Unfortunately, if you have specific fitness goals, like maybe you’re training for a marathon, you can’t just use it to substitute your Thursday 4 miler and call it evensies. Did you hear that, me? You are a cheater mccheaty pants and now you’ve only hurt yourself.

I’m with Shari … glad I didn’t give this one too much thought.

How to make a fast-food executive very happy:

The holy grail of junk-food science is vanishing caloric density, where the food melts in your mouth so quickly that the brain is fooled into thinking it’s hardly consuming any calories at all, so it just keeps snacking. In the process, packaged-food scientists want to avoid triggering sensory-specific satiety, the brain mechanism that tells you to stop eating when it has become overwhelmed by big, bold flavors.

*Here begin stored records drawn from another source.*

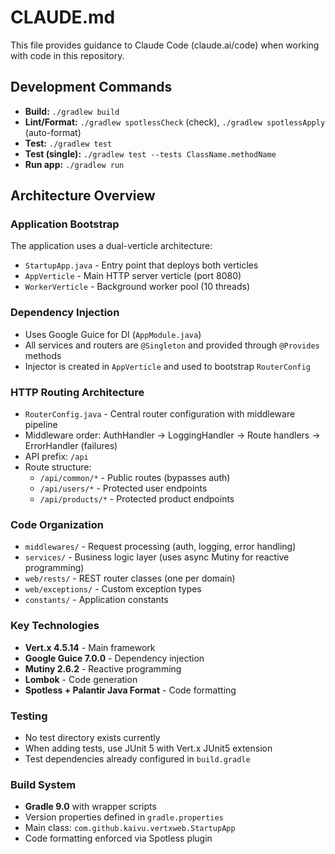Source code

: # CLAUDE.md

This file provides guidance to Claude Code (claude.ai/code) when working with code in this repository.

## Development Commands

- **Build:** `./gradlew build`
- **Lint/Format:** `./gradlew spotlessCheck` (check), `./gradlew spotlessApply` (auto-format)
- **Test:** `./gradlew test`
- **Test (single):** `./gradlew test --tests ClassName.methodName`
- **Run app:** `./gradlew run`

## Architecture Overview

### Application Bootstrap
The application uses a dual-verticle architecture:
- `StartupApp.java` - Entry point that deploys both verticles
- `AppVerticle` - Main HTTP server verticle (port 8080)
- `WorkerVerticle` - Background worker pool (10 threads)

### Dependency Injection
- Uses Google Guice for DI (`AppModule.java`)
- All services and routers are `@Singleton` and provided through `@Provides` methods
- Injector is created in `AppVerticle` and used to bootstrap `RouterConfig`

### HTTP Routing Architecture
- `RouterConfig.java` - Central router configuration with middleware pipeline
- Middleware order: AuthHandler → LoggingHandler → Route handlers → ErrorHandler (failures)
- API prefix: `/api`
- Route structure:
  - `/api/common/*` - Public routes (bypasses auth)
  - `/api/users/*` - Protected user endpoints
  - `/api/products/*` - Protected product endpoints

### Code Organization
- `middlewares/` - Request processing (auth, logging, error handling)
- `services/` - Business logic layer (uses async Mutiny for reactive programming)
- `web/rests/` - REST router classes (one per domain)
- `web/exceptions/` - Custom exception types
- `constants/` - Application constants

### Key Technologies
- **Vert.x 4.5.14** - Main framework
- **Google Guice 7.0.0** - Dependency injection
- **Mutiny 2.6.2** - Reactive programming
- **Lombok** - Code generation
- **Spotless + Palantir Java Format** - Code formatting

### Testing
- No test directory exists currently
- When adding tests, use JUnit 5 with Vert.x JUnit5 extension
- Test dependencies already configured in `build.gradle`

### Build System
- **Gradle 9.0** with wrapper scripts
- Version properties defined in `gradle.properties`
- Main class: `com.github.kaivu.vertxweb.StartupApp`
- Code formatting enforced via Spotless plugin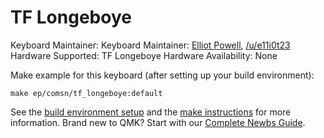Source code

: # TF Longeboye

Keyboard Maintainer: Keyboard Maintainer: [Elliot Powell](https://github.com/e11i0t23), [/u/e11i0t23](https://reddit.com/u/e11i0t23)  
Hardware Supported: TF Longeboye
Hardware Availability: None

Make example for this keyboard (after setting up your build environment):

    make ep/comsn/tf_longeboye:default

See the [build environment setup](https://docs.qmk.fm/#/getting_started_build_tools) and the [make instructions](https://docs.qmk.fm/#/getting_started_make_guide) for more information. Brand new to QMK? Start with our [Complete Newbs Guide](https://docs.qmk.fm/#/newbs).
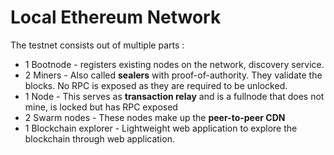 # Local Ethereum Network

The testnet consists out of multiple parts :
* 1 Bootnode - registers existing nodes on the network, discovery service.
* 2 Miners - Also called **sealers** with proof-of-authority. They validate the blocks. No RPC is exposed as they are required to be unlocked.
* 1 Node - This serves as **transaction relay** and is a fullnode that does not mine, is locked but has RPC exposed
* 2 Swarm nodes - These nodes make up the **peer-to-peer CDN**
* 1 Blockchain explorer - Lightweight web application to explore the blockchain through web application. 


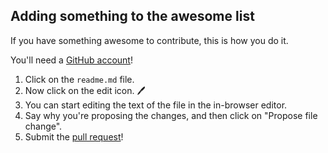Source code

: ## Adding something to the awesome list

If you have something awesome to contribute, this is how you do it.

You'll need a [GitHub account](https://github.com/join)!

1. Click on the `readme.md` file.
2. Now click on the edit icon. 🖊
3. You can start editing the text of the file in the in-browser editor.
4. Say why you're proposing the changes, and then click on "Propose file change".
5. Submit the [pull request](https://help.github.com/articles/using-pull-requests/)!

Instead, the real goals are either passive overeating, which is the excessive eating of foods that are high in fat because the human body is slow to recognize the caloric content of rich foods, or auto-eating: that is, eating without thinking or without even being hungry. … Either way, if you end up with a food baby, a distended stomach caused by excessive overeating, you’ve made a fast-food executive somewhere very happy.